Vikings stadium bill still undead

This really says all that needs to be said about the Minnesota Vikings stadium campaign:

Even as the state prepares for a possible government shutdown, lawmakers are still working on a potential Vikings stadium bill.

That said, there's been a mild flurry of Vikings news this week, so:

  • An economic consultant told Ramsey County that it can afford its $350 million share of a Vikings stadium. That's how the Minneapolis Star Tribune headline put it, anyway; in actuality, all the consultant said was that raising sales taxes by 0.5% should be enough to pay off that much in stadium bonds. Whether the county can afford to raise sales taxes by that much — in other words, what the negative economic effects would be from such a hike — was outside the scope of the report.
  • Readying the Ramsey County stadium site in Arden Hills would involve cleaning up acres of contaminated soil, and the cost is "unknown," according to the St. Paul Pioneer Press. However, if the cleanup cost goes up, the Army has agreed to sell the land for less.
  • Arden Hills held a public meeting last night to hear citizen comments on the stadium plan, and "many who attended had concerns," according to KSTP-TV. (Video snippets from the meeting here.)

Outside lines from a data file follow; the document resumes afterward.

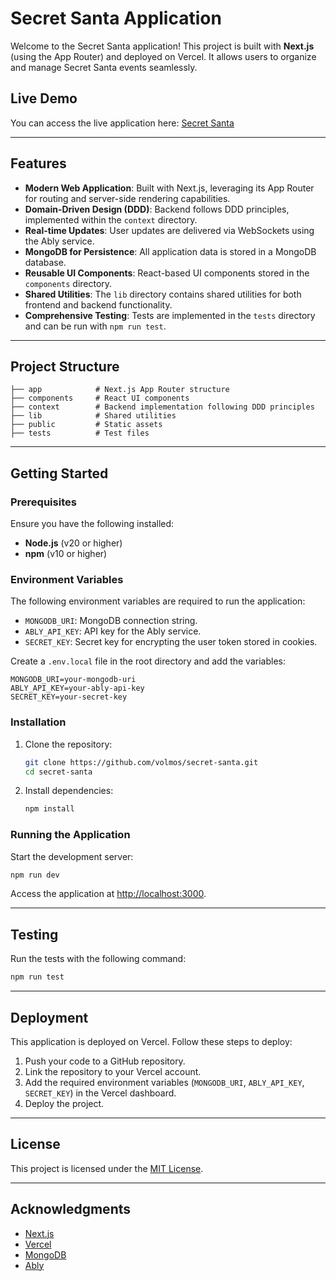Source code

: # Secret Santa Application

Welcome to the Secret Santa application! This project is built with **Next.js** (using the App Router) and deployed on Vercel. It allows users to organize and manage Secret Santa events seamlessly.

## Live Demo
You can access the live application here: [Secret Santa](https://secretsanta.victorolmos.com)

---

## Features
- **Modern Web Application**: Built with Next.js, leveraging its App Router for routing and server-side rendering capabilities.
- **Domain-Driven Design (DDD)**: Backend follows DDD principles, implemented within the `context` directory.
- **Real-time Updates**: User updates are delivered via WebSockets using the Ably service.
- **MongoDB for Persistence**: All application data is stored in a MongoDB database.
- **Reusable UI Components**: React-based UI components stored in the `components` directory.
- **Shared Utilities**: The `lib` directory contains shared utilities for both frontend and backend functionality.
- **Comprehensive Testing**: Tests are implemented in the `tests` directory and can be run with `npm run test`.

---

## Project Structure

```plaintext
├── app            # Next.js App Router structure
├── components     # React UI components
├── context        # Backend implementation following DDD principles
├── lib            # Shared utilities
├── public         # Static assets
├── tests          # Test files
```

---

## Getting Started

### Prerequisites

Ensure you have the following installed:
- **Node.js** (v20 or higher)
- **npm** (v10 or higher)

### Environment Variables

The following environment variables are required to run the application:

- `MONGODB_URI`: MongoDB connection string.
- `ABLY_API_KEY`: API key for the Ably service.
- `SECRET_KEY`: Secret key for encrypting the user token stored in cookies.

Create a `.env.local` file in the root directory and add the variables:

```env
MONGODB_URI=your-mongodb-uri
ABLY_API_KEY=your-ably-api-key
SECRET_KEY=your-secret-key
```

### Installation

1. Clone the repository:
   ```bash
   git clone https://github.com/volmos/secret-santa.git
   cd secret-santa
   ```
2. Install dependencies:
   ```bash
   npm install
   ```

### Running the Application

Start the development server:
```bash
npm run dev
```

Access the application at [http://localhost:3000](http://localhost:3000).

---

## Testing

Run the tests with the following command:
```bash
npm run test
```

---

## Deployment

This application is deployed on Vercel. Follow these steps to deploy:

1. Push your code to a GitHub repository.
2. Link the repository to your Vercel account.
3. Add the required environment variables (`MONGODB_URI`, `ABLY_API_KEY`, `SECRET_KEY`) in the Vercel dashboard.
4. Deploy the project.

---

## License

This project is licensed under the [MIT License](LICENSE).

---

## Acknowledgments

- [Next.js](https://nextjs.org/)
- [Vercel](https://vercel.com/)
- [MongoDB](https://www.mongodb.com/)
- [Ably](https://ably.com/)

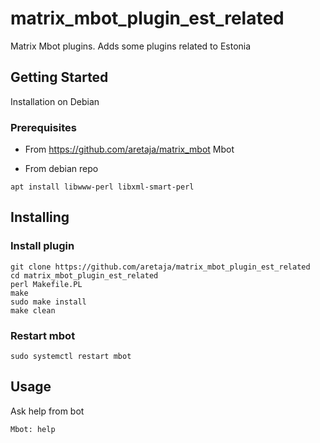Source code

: # matrix_mbot_plugin_est_related
Matrix Mbot plugins. Adds some plugins related to Estonia

## Getting Started
Installation on Debian

### Prerequisites
* From https://github.com/aretaja/matrix_mbot
Mbot

* From debian repo
```
apt install libwww-perl libxml-smart-perl
```
## Installing
### Install plugin
```
git clone https://github.com/aretaja/matrix_mbot_plugin_est_related
cd matrix_mbot_plugin_est_related
perl Makefile.PL
make
sudo make install
make clean
```

### Restart mbot
```
sudo systemctl restart mbot
```

## Usage
Ask help from bot
```
Mbot: help
```
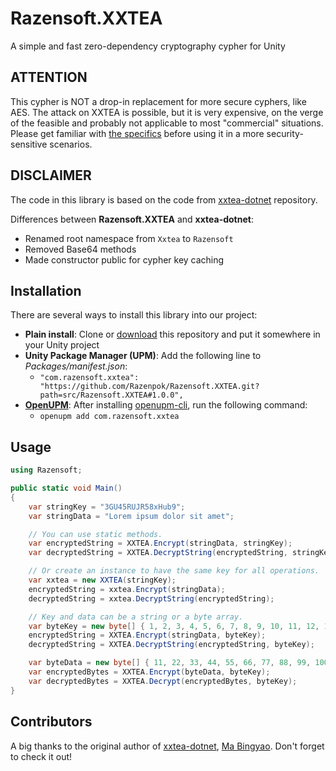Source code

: Razensoft.XXTEA
======================================================

A simple and fast zero-dependency cryptography cypher for Unity

## ATTENTION

This cypher is NOT a drop-in replacement for more secure cyphers, like AES. The attack on XXTEA is possible, but it is very expensive, on the verge of the feasible and probably not applicable to most "commercial" situations. Please get familiar with [the specifics](https://en.wikipedia.org/wiki/XXTEA) before using it in a more security-sensitive scenarios.

## DISCLAIMER

The code in this library is based on the code from [xxtea-dotnet](https://github.com/xxtea/xxtea-dotnet) repository.

Differences between **Razensoft.XXTEA** and **xxtea-dotnet**:

- Renamed root namespace from `Xxtea` to `Razensoft`
- Removed Base64 methods
- Made constructor public for cypher key caching

## Installation

There are several ways to install this library into our project:

- **Plain install**: Clone or [download](https://github.com/Razenpok/Razensoft.XXTEA/archive/master.zip) this repository and put it somewhere in your Unity project
- **Unity Package Manager (UPM)**: Add the following line to *Packages/manifest.json*:
  - `"com.razensoft.xxtea": "https://github.com/Razenpok/Razensoft.XXTEA.git?path=src/Razensoft.XXTEA#1.0.0",`
- **[OpenUPM](https://openupm.com)**: After installing [openupm-cli](https://github.com/openupm/openupm-cli), run the following command:
  - `openupm add com.razensoft.xxtea`

## Usage

```c#
using Razensoft;

public static void Main()
{
    var stringKey = "3GU45RUJR58xHub9";
    var stringData = "Lorem ipsum dolor sit amet";

    // You can use static methods.
    var encryptedString = XXTEA.Encrypt(stringData, stringKey);
    var decryptedString = XXTEA.DecryptString(encryptedString, stringKey);

    // Or create an instance to have the same key for all operations.
    var xxtea = new XXTEA(stringKey);
    encryptedString = xxtea.Encrypt(stringData);
    decryptedString = xxtea.DecryptString(encryptedString);

    // Key and data can be a string or a byte array.
    var byteKey = new byte[] { 1, 2, 3, 4, 5, 6, 7, 8, 9, 10, 11, 12, 13, 14, 15, 16};
    encryptedString = XXTEA.Encrypt(stringData, byteKey);
    decryptedString = XXTEA.DecryptString(encryptedString, byteKey);

    var byteData = new byte[] { 11, 22, 33, 44, 55, 66, 77, 88, 99, 100, 110, 120, 130, 140, 150, 160};
    var encryptedBytes = XXTEA.Encrypt(byteData, byteKey);
    var decryptedBytes = XXTEA.Decrypt(encryptedBytes, byteKey);
}
```

## Contributors
A big thanks to the original author of [xxtea-dotnet](https://github.com/xxtea/xxtea-dotnet), [Ma Bingyao](https://github.com/andot). Don't forget to check it out!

Plus, there's still that $200 million funding gap, plus the possibility of a petition campaign forcing a public vote. And the continuing NFL lockout, which can't be helping build enthusiasm for the project. Still, it's at least treading water, and as the Twins proved over a decade of their own stadium campaigning, that can be enough to get a bill passed eventually, if you're not picky about when "eventually" is.